## Assignment:
Would you return the entries below exactly from the line containing "- transform信息需要手动调整，期望在之后想出合适的自动化方式" onward, ending with the final line and including it, and nothing else?

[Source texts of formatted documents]
========================
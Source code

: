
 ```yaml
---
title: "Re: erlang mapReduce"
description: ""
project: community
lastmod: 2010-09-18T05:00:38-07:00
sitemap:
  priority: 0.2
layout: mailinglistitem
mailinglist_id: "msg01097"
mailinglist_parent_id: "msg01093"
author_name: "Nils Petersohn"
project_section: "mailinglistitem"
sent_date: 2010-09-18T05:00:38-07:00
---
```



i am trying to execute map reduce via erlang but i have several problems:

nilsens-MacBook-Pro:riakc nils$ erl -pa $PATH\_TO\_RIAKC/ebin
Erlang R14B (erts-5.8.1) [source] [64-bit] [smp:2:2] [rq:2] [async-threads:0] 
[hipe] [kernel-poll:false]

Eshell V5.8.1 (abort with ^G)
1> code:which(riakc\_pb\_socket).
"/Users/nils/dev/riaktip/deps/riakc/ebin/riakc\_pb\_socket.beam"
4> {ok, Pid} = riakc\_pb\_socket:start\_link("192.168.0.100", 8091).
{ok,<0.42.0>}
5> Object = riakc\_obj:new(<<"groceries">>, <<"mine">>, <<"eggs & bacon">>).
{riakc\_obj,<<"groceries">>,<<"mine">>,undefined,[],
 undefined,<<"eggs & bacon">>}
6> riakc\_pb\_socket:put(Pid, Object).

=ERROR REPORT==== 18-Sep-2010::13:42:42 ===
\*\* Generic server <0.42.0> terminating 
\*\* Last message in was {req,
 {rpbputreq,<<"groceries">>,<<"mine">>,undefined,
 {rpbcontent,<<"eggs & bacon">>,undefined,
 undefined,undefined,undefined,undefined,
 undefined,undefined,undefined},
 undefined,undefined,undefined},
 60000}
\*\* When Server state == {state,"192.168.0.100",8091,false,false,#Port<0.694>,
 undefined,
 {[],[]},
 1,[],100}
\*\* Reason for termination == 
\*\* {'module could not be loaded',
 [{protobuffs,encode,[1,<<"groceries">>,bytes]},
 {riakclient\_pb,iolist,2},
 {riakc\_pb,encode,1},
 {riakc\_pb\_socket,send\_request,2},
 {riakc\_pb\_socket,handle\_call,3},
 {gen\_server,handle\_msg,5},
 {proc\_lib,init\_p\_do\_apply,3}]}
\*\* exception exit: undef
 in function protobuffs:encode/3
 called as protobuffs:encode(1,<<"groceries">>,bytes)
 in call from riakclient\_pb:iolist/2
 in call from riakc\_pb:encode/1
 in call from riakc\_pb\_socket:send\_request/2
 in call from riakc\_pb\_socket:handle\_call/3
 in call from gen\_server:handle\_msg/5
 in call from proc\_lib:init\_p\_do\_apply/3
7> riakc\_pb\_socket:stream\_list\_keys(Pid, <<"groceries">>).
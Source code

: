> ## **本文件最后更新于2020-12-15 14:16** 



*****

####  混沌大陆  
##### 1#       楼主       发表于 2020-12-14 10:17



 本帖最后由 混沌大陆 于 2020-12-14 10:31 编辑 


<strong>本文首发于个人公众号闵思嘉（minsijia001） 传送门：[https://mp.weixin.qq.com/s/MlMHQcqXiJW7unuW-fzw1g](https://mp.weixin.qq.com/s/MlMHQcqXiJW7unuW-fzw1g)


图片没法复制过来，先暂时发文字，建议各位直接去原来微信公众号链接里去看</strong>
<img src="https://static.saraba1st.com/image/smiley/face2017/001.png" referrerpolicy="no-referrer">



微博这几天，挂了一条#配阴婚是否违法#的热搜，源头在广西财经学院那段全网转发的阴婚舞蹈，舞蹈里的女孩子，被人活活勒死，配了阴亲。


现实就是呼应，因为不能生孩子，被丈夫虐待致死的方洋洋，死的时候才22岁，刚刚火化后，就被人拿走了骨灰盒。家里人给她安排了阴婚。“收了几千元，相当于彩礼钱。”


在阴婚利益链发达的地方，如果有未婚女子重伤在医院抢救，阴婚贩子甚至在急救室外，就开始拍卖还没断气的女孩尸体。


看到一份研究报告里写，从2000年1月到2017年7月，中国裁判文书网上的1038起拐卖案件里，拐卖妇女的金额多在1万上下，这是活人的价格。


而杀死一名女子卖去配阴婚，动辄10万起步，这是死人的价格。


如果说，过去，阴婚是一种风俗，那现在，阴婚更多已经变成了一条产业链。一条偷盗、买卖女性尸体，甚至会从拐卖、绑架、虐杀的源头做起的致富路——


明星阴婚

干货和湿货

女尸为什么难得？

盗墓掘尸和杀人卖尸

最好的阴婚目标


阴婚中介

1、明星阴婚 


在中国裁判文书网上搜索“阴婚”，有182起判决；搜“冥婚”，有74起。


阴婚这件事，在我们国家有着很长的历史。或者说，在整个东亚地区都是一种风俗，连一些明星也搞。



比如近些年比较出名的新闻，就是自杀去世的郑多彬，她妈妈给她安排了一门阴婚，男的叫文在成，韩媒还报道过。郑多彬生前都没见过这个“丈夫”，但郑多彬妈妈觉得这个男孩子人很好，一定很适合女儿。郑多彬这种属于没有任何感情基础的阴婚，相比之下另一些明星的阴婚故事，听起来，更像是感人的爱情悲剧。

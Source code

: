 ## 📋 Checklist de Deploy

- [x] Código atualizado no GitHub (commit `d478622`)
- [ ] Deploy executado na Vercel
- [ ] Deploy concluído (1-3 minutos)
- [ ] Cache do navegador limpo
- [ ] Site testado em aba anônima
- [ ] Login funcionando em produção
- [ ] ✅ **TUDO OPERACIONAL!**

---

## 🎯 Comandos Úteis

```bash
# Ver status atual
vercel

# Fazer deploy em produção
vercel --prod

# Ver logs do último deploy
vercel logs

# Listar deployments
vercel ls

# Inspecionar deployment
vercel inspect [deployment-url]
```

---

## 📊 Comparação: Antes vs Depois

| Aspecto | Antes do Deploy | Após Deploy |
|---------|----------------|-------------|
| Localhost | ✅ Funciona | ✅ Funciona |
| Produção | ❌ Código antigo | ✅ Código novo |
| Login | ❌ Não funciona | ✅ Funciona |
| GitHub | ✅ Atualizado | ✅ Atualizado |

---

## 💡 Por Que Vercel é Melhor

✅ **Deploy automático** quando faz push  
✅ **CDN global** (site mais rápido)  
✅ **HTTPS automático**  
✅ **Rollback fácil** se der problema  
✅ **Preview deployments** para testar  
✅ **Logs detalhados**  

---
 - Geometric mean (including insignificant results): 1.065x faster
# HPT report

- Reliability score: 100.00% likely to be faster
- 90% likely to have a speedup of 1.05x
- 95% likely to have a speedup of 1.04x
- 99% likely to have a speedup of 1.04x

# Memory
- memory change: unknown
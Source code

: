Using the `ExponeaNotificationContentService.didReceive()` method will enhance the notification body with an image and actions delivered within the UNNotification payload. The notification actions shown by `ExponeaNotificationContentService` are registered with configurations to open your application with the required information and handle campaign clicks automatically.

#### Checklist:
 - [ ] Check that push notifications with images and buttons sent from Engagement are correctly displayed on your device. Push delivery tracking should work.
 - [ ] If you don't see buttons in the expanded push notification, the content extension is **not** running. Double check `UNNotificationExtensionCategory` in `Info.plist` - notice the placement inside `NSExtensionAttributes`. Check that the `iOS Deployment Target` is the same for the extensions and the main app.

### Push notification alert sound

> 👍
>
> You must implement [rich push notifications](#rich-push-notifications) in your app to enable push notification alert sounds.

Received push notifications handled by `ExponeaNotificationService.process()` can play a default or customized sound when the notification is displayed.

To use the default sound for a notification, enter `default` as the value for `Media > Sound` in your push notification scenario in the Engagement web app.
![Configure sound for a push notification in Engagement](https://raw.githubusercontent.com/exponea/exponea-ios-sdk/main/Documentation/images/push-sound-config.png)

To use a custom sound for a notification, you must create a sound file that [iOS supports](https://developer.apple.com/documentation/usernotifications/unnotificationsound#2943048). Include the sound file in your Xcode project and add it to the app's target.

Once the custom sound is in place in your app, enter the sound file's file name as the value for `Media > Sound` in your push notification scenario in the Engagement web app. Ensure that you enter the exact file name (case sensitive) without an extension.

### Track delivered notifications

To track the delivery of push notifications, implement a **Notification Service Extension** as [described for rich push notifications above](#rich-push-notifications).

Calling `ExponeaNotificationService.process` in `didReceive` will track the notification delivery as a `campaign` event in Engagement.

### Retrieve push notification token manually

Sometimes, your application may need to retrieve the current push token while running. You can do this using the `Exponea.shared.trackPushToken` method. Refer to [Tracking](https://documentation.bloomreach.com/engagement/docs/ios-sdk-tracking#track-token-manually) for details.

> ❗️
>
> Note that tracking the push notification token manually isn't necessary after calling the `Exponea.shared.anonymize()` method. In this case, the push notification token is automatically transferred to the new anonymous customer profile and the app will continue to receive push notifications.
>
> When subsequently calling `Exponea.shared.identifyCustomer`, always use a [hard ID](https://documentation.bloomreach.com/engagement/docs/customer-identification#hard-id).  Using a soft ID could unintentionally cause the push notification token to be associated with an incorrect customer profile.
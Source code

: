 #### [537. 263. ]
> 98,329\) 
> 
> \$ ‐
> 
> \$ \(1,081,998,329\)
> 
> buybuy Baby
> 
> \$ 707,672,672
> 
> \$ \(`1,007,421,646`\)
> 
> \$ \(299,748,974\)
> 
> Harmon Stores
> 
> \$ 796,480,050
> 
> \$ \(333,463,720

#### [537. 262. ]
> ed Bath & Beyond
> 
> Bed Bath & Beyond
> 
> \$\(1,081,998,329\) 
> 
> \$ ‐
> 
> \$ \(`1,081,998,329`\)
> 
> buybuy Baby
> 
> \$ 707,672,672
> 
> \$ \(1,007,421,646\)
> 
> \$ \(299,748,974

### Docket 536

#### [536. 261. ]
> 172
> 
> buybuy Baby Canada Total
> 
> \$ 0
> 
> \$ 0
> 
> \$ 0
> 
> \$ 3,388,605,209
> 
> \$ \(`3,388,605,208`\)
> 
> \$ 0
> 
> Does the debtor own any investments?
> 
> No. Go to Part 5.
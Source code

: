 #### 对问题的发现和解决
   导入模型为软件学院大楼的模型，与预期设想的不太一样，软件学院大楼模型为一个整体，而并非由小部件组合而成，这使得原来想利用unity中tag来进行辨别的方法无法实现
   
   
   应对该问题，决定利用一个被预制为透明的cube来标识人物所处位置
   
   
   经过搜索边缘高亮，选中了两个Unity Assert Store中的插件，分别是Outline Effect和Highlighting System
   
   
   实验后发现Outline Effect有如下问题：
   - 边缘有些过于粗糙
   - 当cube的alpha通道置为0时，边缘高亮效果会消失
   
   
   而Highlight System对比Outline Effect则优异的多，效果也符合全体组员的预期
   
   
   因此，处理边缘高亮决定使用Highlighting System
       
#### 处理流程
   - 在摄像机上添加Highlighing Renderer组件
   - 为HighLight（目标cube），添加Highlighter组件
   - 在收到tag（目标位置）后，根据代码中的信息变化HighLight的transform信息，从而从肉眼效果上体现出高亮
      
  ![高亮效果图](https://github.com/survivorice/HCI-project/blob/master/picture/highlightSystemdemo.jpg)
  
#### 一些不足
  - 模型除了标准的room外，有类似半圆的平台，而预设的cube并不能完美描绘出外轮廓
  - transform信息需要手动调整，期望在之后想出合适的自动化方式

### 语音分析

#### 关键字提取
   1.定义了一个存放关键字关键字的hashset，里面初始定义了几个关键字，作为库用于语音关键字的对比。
========================
## Output:
  - transform信息需要手动调整，期望在之后想出合适的自动化方式

### 语音分析

#### 关键字提取
   1.定义了一个存放关键字关键字的hashset，里面初始定义了几个关键字，作为库用于语音关键字的对比。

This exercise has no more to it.